Office 365 セキュリティ/コンプライアンス センターでも、新たにパブリック プレビューの [Data Privacy] タブが追加され、DSR 対応がサポートされるようになりました。Office 365 の新しい DSR 対応エクスペリエンスでは、データ主体の要求についてケースを作成し、Exchange、SharePoint、OneDrive、グループ、Microsoft Teams などの Office 365 のサービス全体の関連データを検索、精査できます。これにより、請求者に送信する前に該当データを詳しく確認することができます。詳細については、こちらの Office 365 ブログ (英語) をお読みください。

マイクロソフトは、グローバル クラウド サービス プロバイダーとして初めて公式に GDPR への準拠を発表し、書面による契約上のコミットメントを提供しています。プライバシーは基本的権利としてこれまで以上に重視されており、GDPR の施行は個人のプライバシー権をさらに明確化、確保するための重要な一歩です。マイクロソフトはお客様がそうした新しい規制に準拠できるよう支援するために、今後も新しい機能を提供し、その中でよりいっそう個人のプライバシー保護を強化してまいります。

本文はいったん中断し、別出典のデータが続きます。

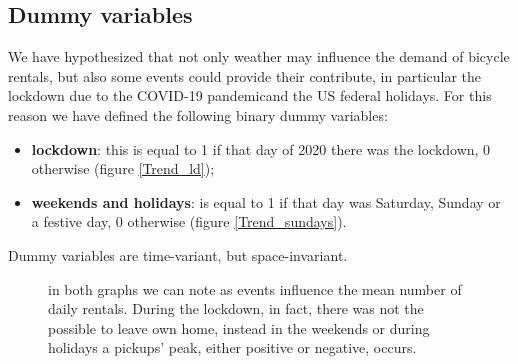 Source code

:\subsection{Dummy variables}
We have hypothesized that not only weather may influence the demand of bicycle rentals, but also some events could provide their contribute, in particular the lockdown due to the COVID-\num{19} pandemicand the US federal holidays. For this reason we have defined the following binary dummy variables:
\begin{itemize}
	\item \textbf{lockdown}: this is equal to \num{1} if that day of \num{2020} there was the lockdown, \num{0} otherwise (figure \ref{Trend_ld});
	\item \textbf{weekends and holidays}: is equal to \num{1} if that day was Saturday, Sunday or a festive day, \num{0} otherwise (figure \ref{Trend_sundays}).
\end{itemize}
Dummy variables are time-variant, but space-invariant.

\begin{figure}[h!]
	\centering
	\centering
	\quad
	\quad
	\caption{in both graphs we can note as events influence the mean number of daily rentals. During the lockdown, in fact, there was not the possible to leave own home, instead in the weekends or during holidays a pickups' peak, either positive or negative, occurs.}
\end{figure}
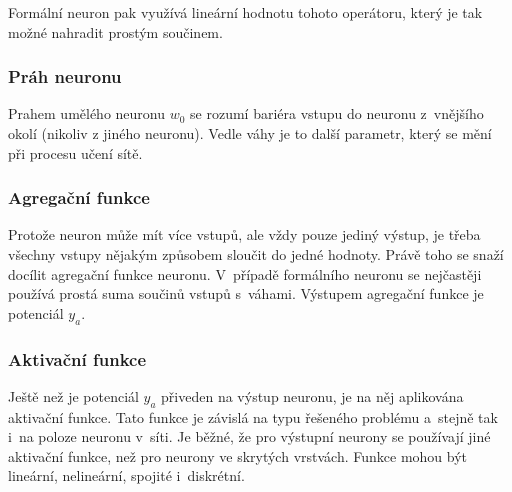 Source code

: \documentclass[a4paper,12pt]{article}
\begin{document}
{{{{Formální neuron pak využívá lineární hodnotu tohoto operátoru, který je tak možné nahradit prostým součinem.~\cite{nn}


\subsubsection{Práh neuronu}

Prahem umělého neuronu $w_0$ se rozumí bariéra vstupu do neuronu z~vnějšího okolí (nikoliv z jiného neuronu). Vedle váhy je to další parametr, který se mění při procesu učení sítě.~\cite{nn}

\subsubsection{Agregační funkce}

Protože neuron může mít více vstupů, ale vždy pouze jediný výstup, je třeba všechny vstupy nějakým způsobem sloučit do jedné hodnoty. Právě toho se snaží docílit agregační funkce neuronu. V~případě formálního neuronu se nejčastěji používá prostá suma součinů vstupů s~váhami. Výstupem agregační funkce je potenciál $y_a$.~\cite{nn}


\subsubsection{Aktivační funkce}

Ještě než je potenciál $y_a$ přiveden na výstup neuronu, je na něj aplikována aktivační funkce. Tato funkce je závislá na typu řešeného problému a~stejně tak i~na poloze neuronu v~síti. Je běžné, že pro výstupní neurony se používají jiné aktivační funkce, než pro neurony ve skrytých vrstvách. Funkce mohou být lineární, nelineární, spojité i~diskrétní.~\cite{nn}





}}}}
\end{document}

GDPR では、クラウド サービス プロバイダーであるマイクロソフトと、クラウド テナントであるお客様の双方が、その要件を満たす必要があります。このため、GDPR 準拠への取り組みはお客様と共に進めていきたいと考えております。Azure Portal の DSR 対応機能の詳細については、こちらのページ (英語) にドキュメントをご用意しています。今週サンフランシスコで開催される RSA Conference に参加されるお客様は、ぜひマイクロソフトのブース (番号 3501) の GDPR コーナーにお立ち寄りください。その他の関連情報は Azure の GDPR のページをご覧ください。Service Trust Portal (英語) では、マイクロソフトが提供する GDPR 対応機能について説明しています。